## TASK
Show all lines containing "that" from the data below.

[INFORMATION PROVIDED — start]

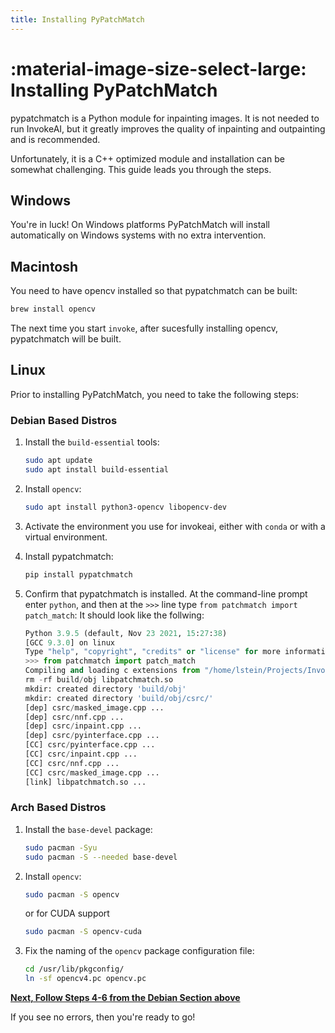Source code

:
 ```yaml
---
title: Installing PyPatchMatch
---
```


# :material-image-size-select-large: Installing PyPatchMatch

pypatchmatch is a Python module for inpainting images. It is not needed to run
InvokeAI, but it greatly improves the quality of inpainting and outpainting and
is recommended.

Unfortunately, it is a C++ optimized module and installation can be somewhat
challenging. This guide leads you through the steps.

## Windows

You're in luck! On Windows platforms PyPatchMatch will install automatically on
Windows systems with no extra intervention.

## Macintosh

You need to have opencv installed so that pypatchmatch can be built:

```bash
brew install opencv
```

The next time you start `invoke`, after sucesfully installing opencv,
pypatchmatch will be built.

## Linux

Prior to installing PyPatchMatch, you need to take the following steps:

### Debian Based Distros

1. Install the `build-essential` tools:

    ```sh
    sudo apt update
    sudo apt install build-essential
    ```

2. Install `opencv`:

    ```sh
    sudo apt install python3-opencv libopencv-dev
    ```

3. Activate the environment you use for invokeai, either with `conda` or with a
   virtual environment.

4. Install pypatchmatch:

    ```sh
    pip install pypatchmatch
    ```

5. Confirm that pypatchmatch is installed. At the command-line prompt enter
   `python`, and then at the `>>>` line type
   `from patchmatch import patch_match`: It should look like the follwing:

    ```py
    Python 3.9.5 (default, Nov 23 2021, 15:27:38)
    [GCC 9.3.0] on linux
    Type "help", "copyright", "credits" or "license" for more information.
    >>> from patchmatch import patch_match
    Compiling and loading c extensions from "/home/lstein/Projects/InvokeAI/.invokeai-env/src/pypatchmatch/patchmatch".
    rm -rf build/obj libpatchmatch.so
    mkdir: created directory 'build/obj'
    mkdir: created directory 'build/obj/csrc/'
    [dep] csrc/masked_image.cpp ...
    [dep] csrc/nnf.cpp ...
    [dep] csrc/inpaint.cpp ...
    [dep] csrc/pyinterface.cpp ...
    [CC] csrc/pyinterface.cpp ...
    [CC] csrc/inpaint.cpp ...
    [CC] csrc/nnf.cpp ...
    [CC] csrc/masked_image.cpp ...
    [link] libpatchmatch.so ...
    ```

### Arch Based Distros

1. Install the `base-devel` package:

    ```sh
    sudo pacman -Syu
    sudo pacman -S --needed base-devel
    ```

2. Install `opencv`:

    ```sh
    sudo pacman -S opencv
    ```

    or for CUDA support

    ```sh
    sudo pacman -S opencv-cuda
    ```

3. Fix the naming of the `opencv` package configuration file:

    ```sh
    cd /usr/lib/pkgconfig/
    ln -sf opencv4.pc opencv.pc
    ```

[**Next, Follow Steps 4-6 from the Debian Section above**](#linux)

If you see no errors, then you're ready to go!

[INFORMATION PROVIDED — finish]

## ANSWER SECTION
You need to have opencv installed so that pypatchmatch can be built:
5. Confirm that pypatchmatch is installed. At the command-line prompt enter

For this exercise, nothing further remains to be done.